#### WHAT IS EXPECTED
What you produce should match the records below precisely, except that images are removed.
━━ EXERCISE DATA ━━
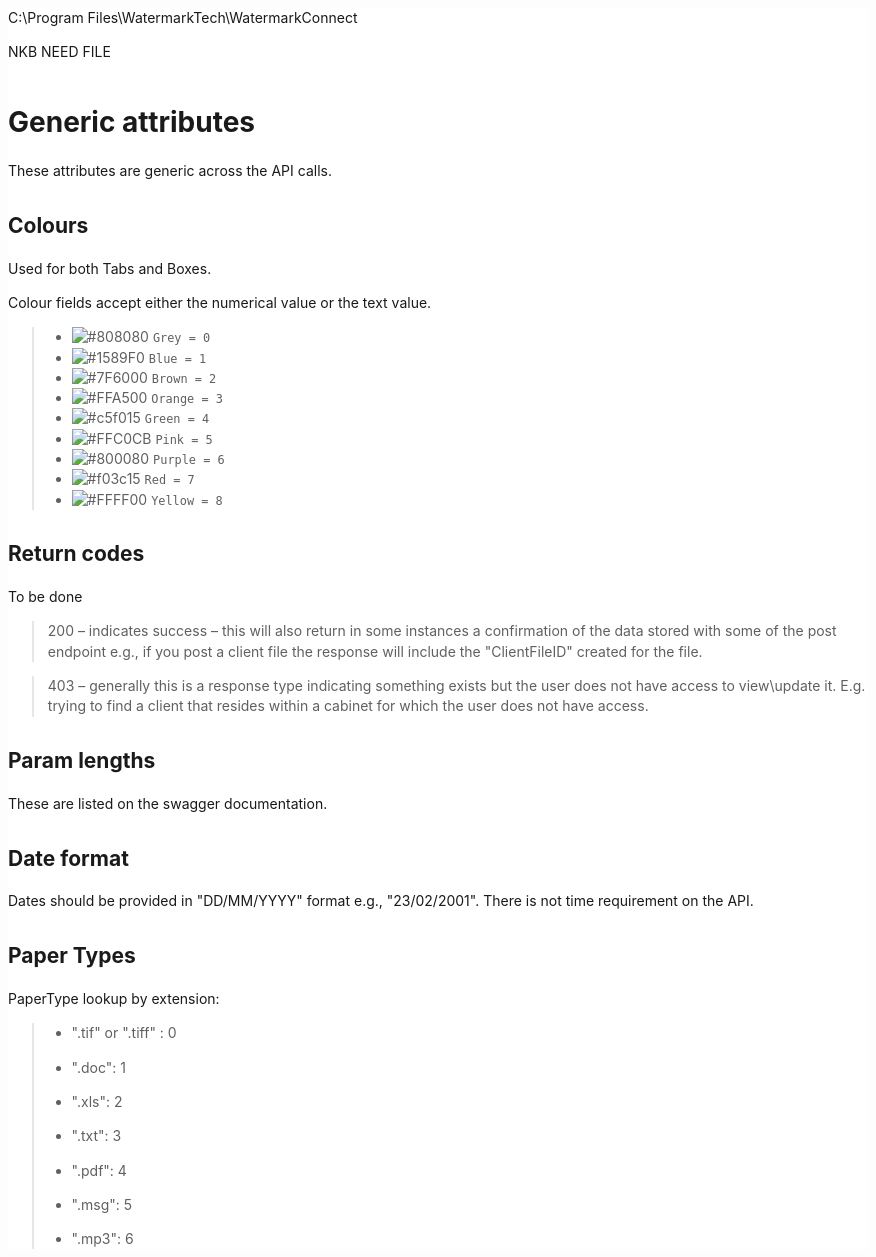 C:\Program Files\WatermarkTech\WatermarkConnect

NKB NEED FILE


# Generic attributes

These attributes are generic across the API calls.

## Colours

Used for both Tabs and Boxes.

Colour fields accept either the numerical value or the text value.

>- ![#808080](https://via.placeholder.com/15/f03c15/000000?text=+) `Grey = 0`
>- ![#1589F0](https://via.placeholder.com/15/1589F0/000000?text=+) `Blue = 1`
>- ![#7F6000](https://via.placeholder.com/15/f03c15/000000?text=+) `Brown = 2`
>- ![#FFA500](https://via.placeholder.com/15/f03c15/000000?text=+) `Orange = 3`
>- ![#c5f015](https://via.placeholder.com/15/c5f015/000000?text=+) `Green = 4`
>- ![#FFC0CB](https://via.placeholder.com/15/c5f015/000000?text=+) `Pink = 5`
>- ![#800080](https://via.placeholder.com/15/c5f015/000000?text=+) `Purple = 6`
>- ![#f03c15](https://via.placeholder.com/15/f03c15/000000?text=+) `Red = 7`
>- ![#FFFF00](https://via.placeholder.com/15/c5f015/000000?text=+) `Yellow = 8`


## Return codes

To be done

>  200 – indicates success – this will also return in some instances a confirmation of the data stored with some of the post endpoint e.g., if you post a client file the response will include the &quot;ClientFileID&quot; created for the file.

>  403 – generally this is a response type indicating something exists but the user does not have access to view\update it. E.g. trying to find a client that resides within a cabinet for which the user does not have access.

## Param lengths

These are listed on the swagger documentation.

## Date format

Dates should be provided in &quot;DD/MM/YYYY&quot; format e.g., &quot;23/02/2001&quot;. There is not time requirement on the API.

## Paper Types

PaperType lookup by extension:

>- &quot;.tif&quot; or &quot;.tiff&quot; : 0
>
>- &quot;.doc&quot;: 1
>
>- &quot;.xls&quot;: 2
>
>- &quot;.txt&quot;: 3
>
>- &quot;.pdf&quot;: 4
>
>- &quot;.msg&quot;: 5
>
>- &quot;.mp3&quot;: 6
>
━━━
#### SOLUTION
 C:\Program Files\WatermarkTech\WatermarkConnect

NKB NEED FILE


# Generic attributes

These attributes are generic across the API calls.

## Colours

Used for both Tabs and Boxes.

Colour fields accept either the numerical value or the text value.

>- ![#808080](https://via.placeholder.com/15/f03c15/000000?text=+) `Grey = 0`
>- ![#1589F0](https://via.placeholder.com/15/1589F0/000000?text=+) `Blue = 1`
>- ![#7F6000](https://via.placeholder.com/15/f03c15/000000?text=+) `Brown = 2`
>- ![#FFA500](https://via.placeholder.com/15/f03c15/000000?text=+) `Orange = 3`
>- ![#c5f015](https://via.placeholder.com/15/c5f015/000000?text=+) `Green = 4`
>- ![#FFC0CB](https://via.placeholder.com/15/c5f015/000000?text=+) `Pink = 5`
>- ![#800080](https://via.placeholder.com/15/c5f015/000000?text=+) `Purple = 6`
>- ![#f03c15](https://via.placeholder.com/15/f03c15/000000?text=+) `Red = 7`
>- ![#FFFF00](https://via.placeholder.com/15/c5f015/000000?text=+) `Yellow = 8`


## Return codes

To be done

>  200 – indicates success – this will also return in some instances a confirmation of the data stored with some of the post endpoint e.g., if you post a client file the response will include the &quot;ClientFileID&quot; created for the file.

>  403 – generally this is a response type indicating something exists but the user does not have access to view\update it. E.g. trying to find a client that resides within a cabinet for which the user does not have access.

## Param lengths

These are listed on the swagger documentation.

## Date format

Dates should be provided in &quot;DD/MM/YYYY&quot; format e.g., &quot;23/02/2001&quot;. There is not time requirement on the API.

## Paper Types

PaperType lookup by extension:

>- &quot;.tif&quot; or &quot;.tiff&quot; : 0
>
>- &quot;.doc&quot;: 1
>
>- &quot;.xls&quot;: 2
>
>- &quot;.txt&quot;: 3
>
>- &quot;.pdf&quot;: 4
>
>- &quot;.msg&quot;: 5
>
>- &quot;.mp3&quot;: 6
>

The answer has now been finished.